Start of Given information

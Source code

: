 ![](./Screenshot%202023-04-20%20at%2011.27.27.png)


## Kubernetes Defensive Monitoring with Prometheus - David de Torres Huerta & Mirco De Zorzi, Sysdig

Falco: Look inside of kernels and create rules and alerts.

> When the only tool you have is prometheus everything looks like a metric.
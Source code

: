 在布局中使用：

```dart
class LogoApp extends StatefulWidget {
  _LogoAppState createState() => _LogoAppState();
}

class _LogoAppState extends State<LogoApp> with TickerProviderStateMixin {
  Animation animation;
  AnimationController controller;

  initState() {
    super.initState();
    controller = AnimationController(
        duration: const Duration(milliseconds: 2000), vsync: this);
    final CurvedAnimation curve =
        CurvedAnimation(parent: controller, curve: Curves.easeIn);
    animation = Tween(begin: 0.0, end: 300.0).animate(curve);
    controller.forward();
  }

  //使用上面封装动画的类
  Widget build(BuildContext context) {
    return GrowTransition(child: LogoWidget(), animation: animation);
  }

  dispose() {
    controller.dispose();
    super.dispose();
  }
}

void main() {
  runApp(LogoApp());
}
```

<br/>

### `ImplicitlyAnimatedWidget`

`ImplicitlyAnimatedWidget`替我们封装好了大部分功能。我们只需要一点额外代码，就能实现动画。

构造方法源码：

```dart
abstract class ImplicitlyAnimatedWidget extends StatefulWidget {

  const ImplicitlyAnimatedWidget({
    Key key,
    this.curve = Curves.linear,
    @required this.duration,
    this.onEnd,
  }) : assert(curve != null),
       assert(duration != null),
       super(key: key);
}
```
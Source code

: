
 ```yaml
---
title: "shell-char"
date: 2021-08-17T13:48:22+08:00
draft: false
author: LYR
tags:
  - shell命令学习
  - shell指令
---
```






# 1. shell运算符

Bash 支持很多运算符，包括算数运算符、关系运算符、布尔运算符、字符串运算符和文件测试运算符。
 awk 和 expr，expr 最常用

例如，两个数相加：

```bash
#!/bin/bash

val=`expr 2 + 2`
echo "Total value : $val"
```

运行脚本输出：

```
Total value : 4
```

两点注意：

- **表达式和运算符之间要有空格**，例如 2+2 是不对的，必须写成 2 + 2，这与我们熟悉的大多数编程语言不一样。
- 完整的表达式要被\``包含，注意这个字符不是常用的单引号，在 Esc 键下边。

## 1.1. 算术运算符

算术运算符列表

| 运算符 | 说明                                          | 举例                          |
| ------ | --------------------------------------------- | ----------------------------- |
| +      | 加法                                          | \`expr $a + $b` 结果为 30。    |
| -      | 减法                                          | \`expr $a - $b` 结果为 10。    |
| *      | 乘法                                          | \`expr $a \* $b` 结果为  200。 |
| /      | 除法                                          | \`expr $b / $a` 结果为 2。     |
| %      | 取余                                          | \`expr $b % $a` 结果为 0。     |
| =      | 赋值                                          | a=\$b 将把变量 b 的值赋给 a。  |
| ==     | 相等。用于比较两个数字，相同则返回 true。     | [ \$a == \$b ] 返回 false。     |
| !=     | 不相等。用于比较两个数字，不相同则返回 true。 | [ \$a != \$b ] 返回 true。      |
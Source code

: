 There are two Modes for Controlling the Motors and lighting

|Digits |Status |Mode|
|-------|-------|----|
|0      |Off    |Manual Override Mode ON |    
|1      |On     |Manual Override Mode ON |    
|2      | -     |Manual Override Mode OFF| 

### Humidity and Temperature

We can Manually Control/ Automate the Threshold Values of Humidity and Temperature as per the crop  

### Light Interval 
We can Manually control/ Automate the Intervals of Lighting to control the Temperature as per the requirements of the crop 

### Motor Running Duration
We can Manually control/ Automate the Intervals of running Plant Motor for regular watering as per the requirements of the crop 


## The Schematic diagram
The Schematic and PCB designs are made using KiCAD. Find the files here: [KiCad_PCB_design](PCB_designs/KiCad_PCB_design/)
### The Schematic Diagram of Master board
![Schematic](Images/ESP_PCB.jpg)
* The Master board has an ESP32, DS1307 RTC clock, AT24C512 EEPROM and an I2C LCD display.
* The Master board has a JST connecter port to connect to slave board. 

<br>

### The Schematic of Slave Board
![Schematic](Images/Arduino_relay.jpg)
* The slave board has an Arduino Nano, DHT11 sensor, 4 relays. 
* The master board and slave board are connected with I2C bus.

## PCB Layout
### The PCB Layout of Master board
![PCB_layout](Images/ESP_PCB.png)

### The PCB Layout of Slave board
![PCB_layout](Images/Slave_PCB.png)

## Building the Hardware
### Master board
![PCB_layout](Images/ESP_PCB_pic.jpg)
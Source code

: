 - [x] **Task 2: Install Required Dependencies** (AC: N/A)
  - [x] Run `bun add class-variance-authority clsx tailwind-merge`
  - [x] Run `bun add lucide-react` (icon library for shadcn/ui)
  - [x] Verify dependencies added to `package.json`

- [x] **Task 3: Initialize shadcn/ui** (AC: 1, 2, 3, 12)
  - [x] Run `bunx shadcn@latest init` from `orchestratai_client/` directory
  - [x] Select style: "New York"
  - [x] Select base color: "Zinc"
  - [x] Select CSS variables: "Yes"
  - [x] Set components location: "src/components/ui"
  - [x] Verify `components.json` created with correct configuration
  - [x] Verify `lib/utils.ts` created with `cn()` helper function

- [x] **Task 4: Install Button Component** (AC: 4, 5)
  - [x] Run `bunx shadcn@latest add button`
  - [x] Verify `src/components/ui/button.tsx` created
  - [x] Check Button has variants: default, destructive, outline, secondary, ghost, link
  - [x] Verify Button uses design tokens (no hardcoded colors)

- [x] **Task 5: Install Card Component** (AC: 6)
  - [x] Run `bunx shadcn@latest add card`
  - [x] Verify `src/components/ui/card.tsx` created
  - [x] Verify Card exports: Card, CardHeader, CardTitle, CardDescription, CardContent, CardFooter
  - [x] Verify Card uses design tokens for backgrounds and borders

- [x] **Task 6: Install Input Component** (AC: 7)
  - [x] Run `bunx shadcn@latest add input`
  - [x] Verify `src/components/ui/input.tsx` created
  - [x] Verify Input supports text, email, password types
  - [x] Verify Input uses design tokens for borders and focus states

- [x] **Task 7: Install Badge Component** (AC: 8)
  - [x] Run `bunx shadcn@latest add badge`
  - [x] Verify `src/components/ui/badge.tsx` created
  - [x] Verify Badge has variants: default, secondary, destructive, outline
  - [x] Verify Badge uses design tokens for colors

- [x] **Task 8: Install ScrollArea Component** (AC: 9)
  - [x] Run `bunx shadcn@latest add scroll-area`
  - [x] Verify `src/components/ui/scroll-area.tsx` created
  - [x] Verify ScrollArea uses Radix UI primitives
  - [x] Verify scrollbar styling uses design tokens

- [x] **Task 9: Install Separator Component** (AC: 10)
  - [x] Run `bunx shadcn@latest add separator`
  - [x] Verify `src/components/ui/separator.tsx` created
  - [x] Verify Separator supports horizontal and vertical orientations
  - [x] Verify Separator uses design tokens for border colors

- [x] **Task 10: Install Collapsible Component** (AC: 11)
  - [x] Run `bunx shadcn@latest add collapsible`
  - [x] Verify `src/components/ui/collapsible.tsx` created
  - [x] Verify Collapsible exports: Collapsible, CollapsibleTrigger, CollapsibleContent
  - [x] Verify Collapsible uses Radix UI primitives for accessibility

End of Given information

• [Prompt]:
One stretch of the lines above is wanted, from the line that contains "We can Manually control/ Automate the Intervals of Lighting" through the line that contains "- [x] Select CSS". Output it exactly.

• [Written solution]:
We can Manually control/ Automate the Intervals of Lighting to control the Temperature as per the requirements of the crop 

### Motor Running Duration
We can Manually control/ Automate the Intervals of running Plant Motor for regular watering as per the requirements of the crop 


## The Schematic diagram
The Schematic and PCB designs are made using KiCAD. Find the files here: [KiCad_PCB_design](PCB_designs/KiCad_PCB_design/)
### The Schematic Diagram of Master board
![Schematic](Images/ESP_PCB.jpg)
* The Master board has an ESP32, DS1307 RTC clock, AT24C512 EEPROM and an I2C LCD display.
* The Master board has a JST connecter port to connect to slave board. 

<br>

### The Schematic of Slave Board
![Schematic](Images/Arduino_relay.jpg)
* The slave board has an Arduino Nano, DHT11 sensor, 4 relays. 
* The master board and slave board are connected with I2C bus.

## PCB Layout
### The PCB Layout of Master board
![PCB_layout](Images/ESP_PCB.png)

### The PCB Layout of Slave board
![PCB_layout](Images/Slave_PCB.png)

## Building the Hardware
### Master board
![PCB_layout](Images/ESP_PCB_pic.jpg)
Source code

: - [x] **Task 2: Install Required Dependencies** (AC: N/A)
  - [x] Run `bun add class-variance-authority clsx tailwind-merge`
  - [x] Run `bun add lucide-react` (icon library for shadcn/ui)
  - [x] Verify dependencies added to `package.json`

- [x] **Task 3: Initialize shadcn/ui** (AC: 1, 2, 3, 12)
  - [x] Run `bunx shadcn@latest init` from `orchestratai_client/` directory
  - [x] Select style: "New York"
  - [x] Select base color: "Zinc"
  - [x] Select CSS variables: "Yes"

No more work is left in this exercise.